§ Assigned task
Looking through the records that follow, determine how many lines contain "after" and reply with that number alone.
== Segment start ==
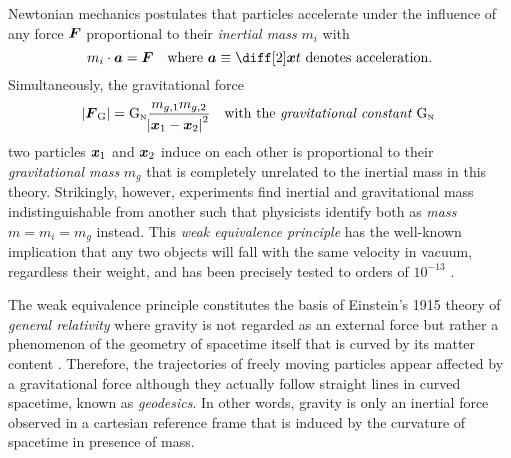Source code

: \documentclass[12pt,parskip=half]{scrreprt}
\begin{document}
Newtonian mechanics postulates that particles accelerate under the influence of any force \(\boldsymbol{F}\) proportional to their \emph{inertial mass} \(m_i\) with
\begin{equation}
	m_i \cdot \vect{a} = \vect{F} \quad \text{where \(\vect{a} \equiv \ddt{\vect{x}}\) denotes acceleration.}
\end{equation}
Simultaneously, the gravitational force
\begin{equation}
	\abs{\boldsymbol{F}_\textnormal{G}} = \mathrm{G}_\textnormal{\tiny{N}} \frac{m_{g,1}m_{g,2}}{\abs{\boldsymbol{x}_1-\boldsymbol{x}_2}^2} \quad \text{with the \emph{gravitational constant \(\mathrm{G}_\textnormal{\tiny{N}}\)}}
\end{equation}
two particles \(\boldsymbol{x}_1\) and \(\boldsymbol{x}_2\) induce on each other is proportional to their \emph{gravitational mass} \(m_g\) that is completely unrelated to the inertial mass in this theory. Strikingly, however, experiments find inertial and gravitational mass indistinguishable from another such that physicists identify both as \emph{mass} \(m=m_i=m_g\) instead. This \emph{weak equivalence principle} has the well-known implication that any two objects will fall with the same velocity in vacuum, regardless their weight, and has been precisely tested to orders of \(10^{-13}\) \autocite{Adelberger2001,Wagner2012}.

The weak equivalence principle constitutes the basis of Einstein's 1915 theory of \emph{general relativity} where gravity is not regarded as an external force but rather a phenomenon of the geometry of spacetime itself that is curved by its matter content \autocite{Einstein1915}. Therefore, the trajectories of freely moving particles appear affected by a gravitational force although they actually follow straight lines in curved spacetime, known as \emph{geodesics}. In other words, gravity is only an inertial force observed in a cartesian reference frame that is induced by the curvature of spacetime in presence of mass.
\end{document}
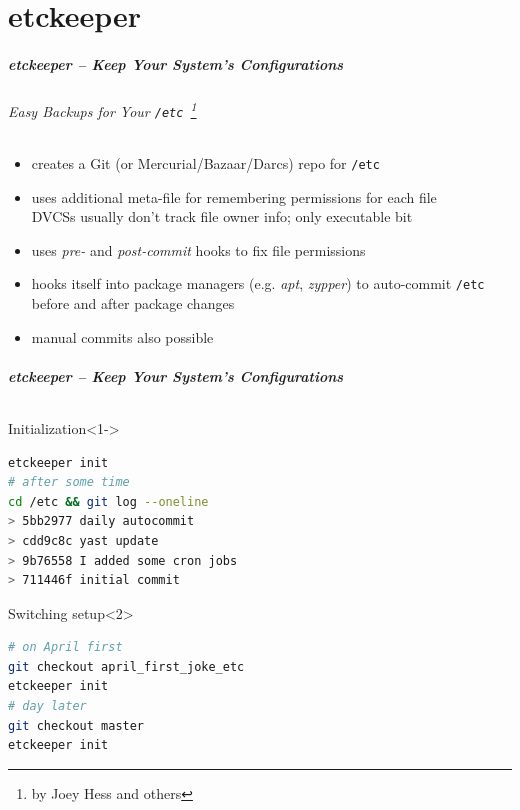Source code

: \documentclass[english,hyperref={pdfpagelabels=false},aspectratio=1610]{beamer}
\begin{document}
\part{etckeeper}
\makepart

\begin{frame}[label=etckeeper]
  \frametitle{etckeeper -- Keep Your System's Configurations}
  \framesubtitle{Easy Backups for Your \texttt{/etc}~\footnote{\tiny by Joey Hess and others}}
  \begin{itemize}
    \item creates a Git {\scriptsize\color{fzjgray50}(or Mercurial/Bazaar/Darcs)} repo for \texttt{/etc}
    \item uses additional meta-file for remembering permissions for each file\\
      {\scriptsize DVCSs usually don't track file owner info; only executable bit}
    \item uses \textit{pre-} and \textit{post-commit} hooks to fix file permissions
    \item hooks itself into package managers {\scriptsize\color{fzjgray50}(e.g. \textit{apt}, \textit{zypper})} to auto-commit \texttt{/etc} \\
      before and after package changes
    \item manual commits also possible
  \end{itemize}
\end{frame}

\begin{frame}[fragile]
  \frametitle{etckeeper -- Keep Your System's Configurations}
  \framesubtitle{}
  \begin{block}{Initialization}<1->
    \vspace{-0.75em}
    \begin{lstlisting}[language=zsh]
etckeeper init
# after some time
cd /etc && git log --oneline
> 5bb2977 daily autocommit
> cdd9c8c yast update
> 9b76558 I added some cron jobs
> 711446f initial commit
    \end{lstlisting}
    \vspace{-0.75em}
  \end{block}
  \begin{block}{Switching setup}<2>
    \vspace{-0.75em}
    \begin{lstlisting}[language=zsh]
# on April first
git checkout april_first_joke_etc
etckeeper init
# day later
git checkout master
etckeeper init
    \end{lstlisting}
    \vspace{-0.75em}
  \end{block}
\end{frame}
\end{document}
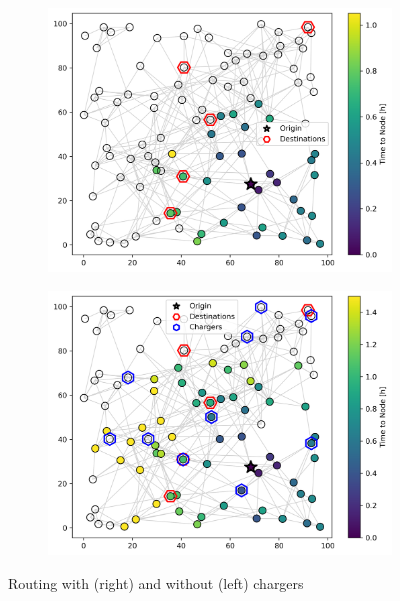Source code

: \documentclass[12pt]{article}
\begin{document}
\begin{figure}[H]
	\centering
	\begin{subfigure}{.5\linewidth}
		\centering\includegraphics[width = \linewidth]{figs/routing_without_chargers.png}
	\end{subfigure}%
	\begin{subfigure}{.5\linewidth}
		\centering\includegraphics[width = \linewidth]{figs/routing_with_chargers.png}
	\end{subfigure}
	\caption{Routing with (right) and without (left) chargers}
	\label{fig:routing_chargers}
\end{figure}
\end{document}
== Segment end ==
§ The completed task
2